Family and friends gathered at a barbecue in a Brampton park on Sunday to remember the lives of two Black men shot dead by Peel Regional Police this year.
A few dozen people huddled under tents to hide from the afternoon sun that beat down as kids played in a nearby splash pad and a cricket game got underway in otherwise barren sports fields.
The event was held to honour D’Andre Campbell and Jamal Francique, who were shot and killed by police in separate incidents this year.
The Campbells said 26-year-old D’Andre called 911 on himself on April 6, but they do not know why. He lived with schizophrenia, and the family says he was not a danger to anyone that day.
“It was terrifying… and we’re all going through a tragic movement right now. The way my son was taken away from me, it was very difficult — so we need justice,” Yvonne Campbell, D’Andre Campbell’s mother, said.
Francique’s family said the 28-year-old lived with schizophrenia and bipolar disorder and was unarmed when he was shot in the back of the head on Jan. 7.
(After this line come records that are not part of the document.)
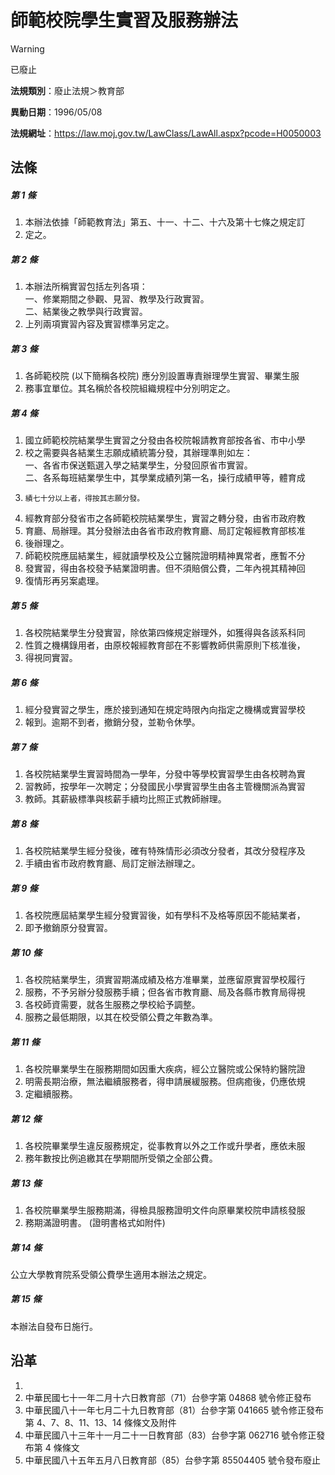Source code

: # 師範校院學生實習及服務辦法
> [!WARNING]
> 已廢止

**法規類別**：廢止法規＞教育部

**異動日期**：1996/05/08  

**法規網址**：https://law.moj.gov.tw/LawClass/LawAll.aspx?pcode=H0050003



## 法條
##### 第 1 條
1. 本辦法依據「師範教育法」第五、十一、十二、十六及第十七條之規定訂
1. 定之。

##### 第 2 條
1. 本辦法所稱實習包括左列各項：  
一、修業期間之參觀、見習、教學及行政實習。  
二、結業後之教學與行政實習。
1. 上列兩項實習內容及實習標準另定之。

##### 第 3 條
1. 各師範校院 (以下簡稱各校院) 應分別設置專責辦理學生實習、畢業生服
1. 務事宜單位。其名稱於各校院組織規程中分別明定之。

##### 第 4 條
1. 國立師範校院結業學生實習之分發由各校院報請教育部按各省、市中小學
1. 校之需要與各結業生志願成績統籌分發，其辦理準則如左：  
一、各省市保送甄選入學之結業學生，分發回原省市實習。  
二、各系每班結業學生中，其學業成績列第一名，操行成績甲等，體育成
1.     績七十分以上者，得按其志願分發。
1. 經教育部分發省市之各師範校院結業學生，實習之轉分發，由省市政府教
1. 育廳、局辦理。其分發辦法由各省市政府教育廳、局訂定報經教育部核准
1. 後辦理之。
1. 師範校院應屆結業生，經就讀學校及公立醫院證明精神異常者，應暫不分
1. 發實習，得由各校發予結業證明書。但不須賠償公費，二年內視其精神回
1. 復情形再另案處理。

##### 第 5 條
1. 各校院結業學生分發實習，除依第四條規定辦理外，如獲得與各該系科同
1. 性質之機構錄用者，由原校報經教育部在不影響教師供需原則下核准後，
1. 得視同實習。

##### 第 6 條
1. 經分發實習之學生，應於接到通知在規定時限內向指定之機構或實習學校
1. 報到。逾期不到者，撤銷分發，並勒令休學。

##### 第 7 條
1. 各校院結業學生實習時間為一學年，分發中等學校實習學生由各校聘為實
1. 習教師，按學年一次聘定；分發國民小學實習學生由各主管機關派為實習
1. 教師。其薪級標準與核薪手續均比照正式教師辦理。

##### 第 8 條
1. 各校院結業學生經分發後，確有特殊情形必須改分發者，其改分發程序及
1. 手續由省市政府教育廳、局訂定辦法辦理之。

##### 第 9 條
1. 各校院應屆結業學生經分發實習後，如有學科不及格等原因不能結業者，
1. 即予撤銷原分發實習。

##### 第 10 條
1. 各校院結業學生，須實習期滿成績及格方准畢業，並應留原實習學校履行
1. 服務，不予另辦分發服務手續；但各省市教育廳、局及各縣市教育局得視
1. 各校師資需要，就各生服務之學校給予調整。
1. 服務之最低期限，以其在校受領公費之年數為準。

##### 第 11 條
1. 各校院畢業學生在服務期間如因重大疾病，經公立醫院或公保特約醫院證
1. 明需長期治療，無法繼續服務者，得申請展緩服務。但病癒後，仍應依規
1. 定繼續服務。

##### 第 12 條
1. 各校院畢業學生違反服務規定，從事教育以外之工作或升學者，應依未服
1. 務年數按比例追繳其在學期間所受領之全部公費。

##### 第 13 條
1. 各校院畢業學生服務期滿，得檢具服務證明文件向原畢業校院申請核發服
1. 務期滿證明書。 (證明書格式如附件)

##### 第 14 條
公立大學教育院系受領公費學生適用本辦法之規定。

##### 第 15 條
本辦法自發布日施行。

## 沿革
1. 
1. 中華民國七十一年二月十六日教育部（71）台參字第 04868  號令修正發布
1. 中華民國八十一年七月二十九日教育部（81）台參字第 041665 號令修正發布第 4、7、8、11、13、14  條條文及附件
1. 中華民國八十三年十一月二十一日教育部（83）台參字第 062716 號令修正發布第 4  條條文
1. 中華民國八十五年五月八日教育部（85）台參字第 85504405 號令發布廢止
“We demand, we demand, that the police officer that killed my son and the police officers that were a part of it, we demand they get picked up and put in jail right now,” Derek Francique, Jamal Francique’s father, said.
“It damaged us, it damaged our whole entire family — he was taken away way, way, way too soon and we want justice for him.”
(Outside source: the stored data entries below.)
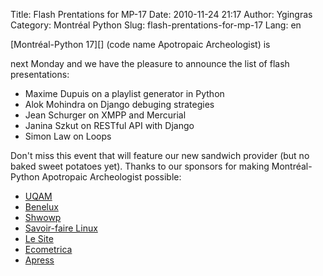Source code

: Title: Flash Prentations for MP-17
Date: 2010-11-24 21:17
Author: Ygingras
Category: Montréal Python
Slug: flash-prentations-for-mp-17
Lang: en

<!--:en-->[Montréal-Python 17][] (code name Apotropaic Archeologist) is
next Monday and we have the pleasure to announce the list of flash
presentations:

-   Maxime Dupuis on a playlist generator in Python
-   Alok Mohindra on Django debuging strategies
-   Jean Schurger on XMPP and Mercurial
-   Janina Szkut on RESTful API with Django
-   Simon Law on Loops

Don't miss this event that will feature our new sandwich provider (but
no baked sweet potatoes yet). Thanks to our sponsors for making
Montréal-Python Apotropaic Archeologist possible:

-   [UQAM][]
-   [Benelux][]
-   [Shwowp][]
-   [Savoir-faire Linux][]
-   [Le Site][]
-   [Ecometrica][]
-   [Apress][]

  [Montréal-Python 17]: http://montrealpython.org/2010/11/mp-17/
  [UQAM]: http://uqam.ca
  [Benelux]: http://www.brasseriebenelux.com/
  [Shwowp]: http://shwowp.com/
  [Savoir-faire Linux]: http://savoirfairelinux.com/
  [Le Site]: http://lesite.ca
  [Ecometrica]: http://ecometrica.ca/
  [Apress]: http://apress.com
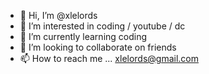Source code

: - 👋 Hi, I’m @xlelords
- 👀 I’m interested in coding / youtube / dc
- 🌱 I’m currently learning coding
- 💞️ I’m looking to collaborate on friends
- 📫 How to reach me ... xlelords@gmail.com

<!---
Youtube: is xlelords
--->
The SIU said police were planning to arrest Francique when the shooting occurred.
Peter Korchinski, the father of Regis Korchinski-Paquet — a 29-year-old woman who fell from her 24th-floor High Park-area apartment after Toronto police were called to respond to a domestic disturbance, attended to rally as he grieves the loss of his daughter.
“Accountability has to be there, the transparency. We don’t have the officers’ names, we don’t have their badge numbers,” he said, adding his daughter was a “joyous and optimistic person.”
“She would never jump for 24 floors ever.”
The province’s police watchdog, the Special Investigations Unit, continue to examine all three deaths.